__Exercise instructions__: Would you please return the data below verbatim, without its pictures?
(Beginning of Provided data)
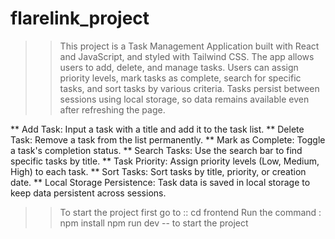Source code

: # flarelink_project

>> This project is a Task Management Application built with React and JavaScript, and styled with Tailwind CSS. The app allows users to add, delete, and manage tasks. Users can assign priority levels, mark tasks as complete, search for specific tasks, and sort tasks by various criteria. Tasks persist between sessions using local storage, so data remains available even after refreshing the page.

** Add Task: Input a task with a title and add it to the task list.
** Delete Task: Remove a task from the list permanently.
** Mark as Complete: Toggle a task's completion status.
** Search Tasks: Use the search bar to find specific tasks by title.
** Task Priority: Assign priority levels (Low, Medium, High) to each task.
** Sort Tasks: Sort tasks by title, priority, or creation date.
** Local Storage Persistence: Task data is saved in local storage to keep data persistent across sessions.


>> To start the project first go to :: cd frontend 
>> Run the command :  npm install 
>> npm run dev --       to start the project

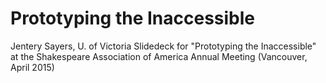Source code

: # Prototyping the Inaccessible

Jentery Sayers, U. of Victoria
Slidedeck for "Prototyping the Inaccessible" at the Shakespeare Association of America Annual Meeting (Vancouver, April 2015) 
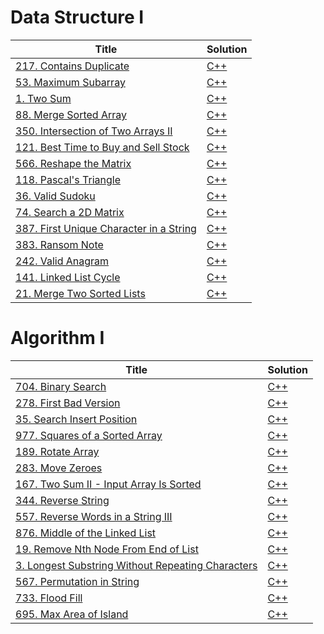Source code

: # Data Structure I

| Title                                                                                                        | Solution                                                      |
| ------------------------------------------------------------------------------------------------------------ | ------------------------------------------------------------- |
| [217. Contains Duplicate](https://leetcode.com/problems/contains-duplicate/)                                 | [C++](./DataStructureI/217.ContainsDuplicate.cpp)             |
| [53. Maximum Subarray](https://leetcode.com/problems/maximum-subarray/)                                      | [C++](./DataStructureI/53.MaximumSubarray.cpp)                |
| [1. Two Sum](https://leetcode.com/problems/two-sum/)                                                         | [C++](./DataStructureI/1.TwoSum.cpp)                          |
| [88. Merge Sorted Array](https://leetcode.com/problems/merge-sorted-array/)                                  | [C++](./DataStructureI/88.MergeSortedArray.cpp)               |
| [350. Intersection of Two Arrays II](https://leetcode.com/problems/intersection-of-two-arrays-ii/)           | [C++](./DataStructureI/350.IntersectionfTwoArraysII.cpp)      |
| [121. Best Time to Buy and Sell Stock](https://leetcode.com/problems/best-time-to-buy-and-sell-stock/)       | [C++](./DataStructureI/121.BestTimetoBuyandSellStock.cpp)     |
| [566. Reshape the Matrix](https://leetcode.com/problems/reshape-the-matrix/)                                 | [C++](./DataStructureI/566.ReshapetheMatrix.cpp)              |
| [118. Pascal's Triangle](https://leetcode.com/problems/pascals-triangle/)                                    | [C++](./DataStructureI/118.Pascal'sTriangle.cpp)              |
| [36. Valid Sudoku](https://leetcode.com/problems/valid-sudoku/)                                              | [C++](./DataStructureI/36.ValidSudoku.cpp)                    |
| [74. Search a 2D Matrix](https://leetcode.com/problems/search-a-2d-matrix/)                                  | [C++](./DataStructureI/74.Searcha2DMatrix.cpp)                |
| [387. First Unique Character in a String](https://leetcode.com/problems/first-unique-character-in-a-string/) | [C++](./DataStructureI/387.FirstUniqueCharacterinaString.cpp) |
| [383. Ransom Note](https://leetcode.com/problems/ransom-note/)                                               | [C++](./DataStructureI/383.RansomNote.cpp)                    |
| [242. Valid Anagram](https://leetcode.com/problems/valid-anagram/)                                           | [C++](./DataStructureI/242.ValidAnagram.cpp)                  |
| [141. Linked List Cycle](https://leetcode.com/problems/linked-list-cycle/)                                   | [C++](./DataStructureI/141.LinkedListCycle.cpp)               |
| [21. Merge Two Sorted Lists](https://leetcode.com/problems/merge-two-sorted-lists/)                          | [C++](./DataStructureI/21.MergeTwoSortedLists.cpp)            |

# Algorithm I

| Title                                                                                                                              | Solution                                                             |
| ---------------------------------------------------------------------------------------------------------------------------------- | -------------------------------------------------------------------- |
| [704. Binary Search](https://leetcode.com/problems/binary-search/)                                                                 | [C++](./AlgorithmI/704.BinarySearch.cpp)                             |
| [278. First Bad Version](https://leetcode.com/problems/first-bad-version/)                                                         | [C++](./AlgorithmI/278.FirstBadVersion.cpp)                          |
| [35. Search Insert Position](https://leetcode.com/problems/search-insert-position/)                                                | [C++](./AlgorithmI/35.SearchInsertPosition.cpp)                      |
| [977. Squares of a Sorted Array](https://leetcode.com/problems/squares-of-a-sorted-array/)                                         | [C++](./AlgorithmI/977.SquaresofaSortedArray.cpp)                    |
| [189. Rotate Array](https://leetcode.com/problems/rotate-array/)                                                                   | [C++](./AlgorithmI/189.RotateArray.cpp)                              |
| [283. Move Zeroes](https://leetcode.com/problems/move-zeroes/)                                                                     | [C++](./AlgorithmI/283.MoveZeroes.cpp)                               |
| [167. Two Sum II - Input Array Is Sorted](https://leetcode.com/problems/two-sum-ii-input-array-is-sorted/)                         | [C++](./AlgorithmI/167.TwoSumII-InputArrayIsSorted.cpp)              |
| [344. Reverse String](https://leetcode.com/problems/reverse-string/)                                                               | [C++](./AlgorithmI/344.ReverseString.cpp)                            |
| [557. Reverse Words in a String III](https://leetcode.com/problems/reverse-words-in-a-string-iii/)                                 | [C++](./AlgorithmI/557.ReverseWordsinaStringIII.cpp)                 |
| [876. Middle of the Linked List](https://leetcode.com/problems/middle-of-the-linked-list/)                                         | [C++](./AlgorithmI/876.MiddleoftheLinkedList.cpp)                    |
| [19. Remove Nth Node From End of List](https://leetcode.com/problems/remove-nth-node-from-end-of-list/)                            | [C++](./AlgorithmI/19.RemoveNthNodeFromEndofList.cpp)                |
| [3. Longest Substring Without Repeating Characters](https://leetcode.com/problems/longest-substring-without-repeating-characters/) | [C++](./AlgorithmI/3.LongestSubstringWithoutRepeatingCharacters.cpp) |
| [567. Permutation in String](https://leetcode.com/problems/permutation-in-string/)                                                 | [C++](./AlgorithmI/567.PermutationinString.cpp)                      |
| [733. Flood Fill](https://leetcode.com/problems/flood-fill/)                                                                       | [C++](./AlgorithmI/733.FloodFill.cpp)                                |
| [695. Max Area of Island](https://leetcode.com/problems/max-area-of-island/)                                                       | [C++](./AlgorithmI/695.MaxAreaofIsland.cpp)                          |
(End of Provided data)
__Answer space__:
Source code

: # flarelink_project

>> This project is a Task Management Application built with React and JavaScript, and styled with Tailwind CSS. The app allows users to add, delete, and manage tasks. Users can assign priority levels, mark tasks as complete, search for specific tasks, and sort tasks by various criteria. Tasks persist between sessions using local storage, so data remains available even after refreshing the page.

** Add Task: Input a task with a title and add it to the task list.
** Delete Task: Remove a task from the list permanently.
** Mark as Complete: Toggle a task's completion status.
** Search Tasks: Use the search bar to find specific tasks by title.
** Task Priority: Assign priority levels (Low, Medium, High) to each task.
** Sort Tasks: Sort tasks by title, priority, or creation date.
** Local Storage Persistence: Task data is saved in local storage to keep data persistent across sessions.


>> To start the project first go to :: cd frontend 
>> Run the command :  npm install 
>> npm run dev --       to start the project

Source code

: # Prototyping the Inaccessible

Jentery Sayers, U. of Victoria
Slidedeck for "Prototyping the Inaccessible" at the Shakespeare Association of America Annual Meeting (Vancouver, April 2015) 
Source code

: # Data Structure I

| Title                                                                                                        | Solution                                                      |
| ------------------------------------------------------------------------------------------------------------ | ------------------------------------------------------------- |
| [217. Contains Duplicate](https://leetcode.com/problems/contains-duplicate/)                                 | [C++](./DataStructureI/217.ContainsDuplicate.cpp)             |
| [53. Maximum Subarray](https://leetcode.com/problems/maximum-subarray/)                                      | [C++](./DataStructureI/53.MaximumSubarray.cpp)                |
| [1. Two Sum](https://leetcode.com/problems/two-sum/)                                                         | [C++](./DataStructureI/1.TwoSum.cpp)                          |
| [88. Merge Sorted Array](https://leetcode.com/problems/merge-sorted-array/)                                  | [C++](./DataStructureI/88.MergeSortedArray.cpp)               |
| [350. Intersection of Two Arrays II](https://leetcode.com/problems/intersection-of-two-arrays-ii/)           | [C++](./DataStructureI/350.IntersectionfTwoArraysII.cpp)      |
| [121. Best Time to Buy and Sell Stock](https://leetcode.com/problems/best-time-to-buy-and-sell-stock/)       | [C++](./DataStructureI/121.BestTimetoBuyandSellStock.cpp)     |
| [566. Reshape the Matrix](https://leetcode.com/problems/reshape-the-matrix/)                                 | [C++](./DataStructureI/566.ReshapetheMatrix.cpp)              |
| [118. Pascal's Triangle](https://leetcode.com/problems/pascals-triangle/)                                    | [C++](./DataStructureI/118.Pascal'sTriangle.cpp)              |
| [36. Valid Sudoku](https://leetcode.com/problems/valid-sudoku/)                                              | [C++](./DataStructureI/36.ValidSudoku.cpp)                    |
| [74. Search a 2D Matrix](https://leetcode.com/problems/search-a-2d-matrix/)                                  | [C++](./DataStructureI/74.Searcha2DMatrix.cpp)                |
| [387. First Unique Character in a String](https://leetcode.com/problems/first-unique-character-in-a-string/) | [C++](./DataStructureI/387.FirstUniqueCharacterinaString.cpp) |
| [383. Ransom Note](https://leetcode.com/problems/ransom-note/)                                               | [C++](./DataStructureI/383.RansomNote.cpp)                    |
| [242. Valid Anagram](https://leetcode.com/problems/valid-anagram/)                                           | [C++](./DataStructureI/242.ValidAnagram.cpp)                  |
| [141. Linked List Cycle](https://leetcode.com/problems/linked-list-cycle/)                                   | [C++](./DataStructureI/141.LinkedListCycle.cpp)               |
| [21. Merge Two Sorted Lists](https://leetcode.com/problems/merge-two-sorted-lists/)                          | [C++](./DataStructureI/21.MergeTwoSortedLists.cpp)            |

# Algorithm I

| Title                                                                                                                              | Solution                                                             |
| ---------------------------------------------------------------------------------------------------------------------------------- | -------------------------------------------------------------------- |
| [704. Binary Search](https://leetcode.com/problems/binary-search/)                                                                 | [C++](./AlgorithmI/704.BinarySearch.cpp)                             |
| [278. First Bad Version](https://leetcode.com/problems/first-bad-version/)                                                         | [C++](./AlgorithmI/278.FirstBadVersion.cpp)                          |
| [35. Search Insert Position](https://leetcode.com/problems/search-insert-position/)                                                | [C++](./AlgorithmI/35.SearchInsertPosition.cpp)                      |
| [977. Squares of a Sorted Array](https://leetcode.com/problems/squares-of-a-sorted-array/)                                         | [C++](./AlgorithmI/977.SquaresofaSortedArray.cpp)                    |
| [189. Rotate Array](https://leetcode.com/problems/rotate-array/)                                                                   | [C++](./AlgorithmI/189.RotateArray.cpp)                              |
| [283. Move Zeroes](https://leetcode.com/problems/move-zeroes/)                                                                     | [C++](./AlgorithmI/283.MoveZeroes.cpp)                               |
| [167. Two Sum II - Input Array Is Sorted](https://leetcode.com/problems/two-sum-ii-input-array-is-sorted/)                         | [C++](./AlgorithmI/167.TwoSumII-InputArrayIsSorted.cpp)              |
| [344. Reverse String](https://leetcode.com/problems/reverse-string/)                                                               | [C++](./AlgorithmI/344.ReverseString.cpp)                            |
| [557. Reverse Words in a String III](https://leetcode.com/problems/reverse-words-in-a-string-iii/)                                 | [C++](./AlgorithmI/557.ReverseWordsinaStringIII.cpp)                 |
| [876. Middle of the Linked List](https://leetcode.com/problems/middle-of-the-linked-list/)                                         | [C++](./AlgorithmI/876.MiddleoftheLinkedList.cpp)                    |
| [19. Remove Nth Node From End of List](https://leetcode.com/problems/remove-nth-node-from-end-of-list/)                            | [C++](./AlgorithmI/19.RemoveNthNodeFromEndofList.cpp)                |
| [3. Longest Substring Without Repeating Characters](https://leetcode.com/problems/longest-substring-without-repeating-characters/) | [C++](./AlgorithmI/3.LongestSubstringWithoutRepeatingCharacters.cpp) |
| [567. Permutation in String](https://leetcode.com/problems/permutation-in-string/)                                                 | [C++](./AlgorithmI/567.PermutationinString.cpp)                      |
| [733. Flood Fill](https://leetcode.com/problems/flood-fill/)                                                                       | [C++](./AlgorithmI/733.FloodFill.cpp)                                |
| [695. Max Area of Island](https://leetcode.com/problems/max-area-of-island/)                                                       | [C++](./AlgorithmI/695.MaxAreaofIsland.cpp)                          |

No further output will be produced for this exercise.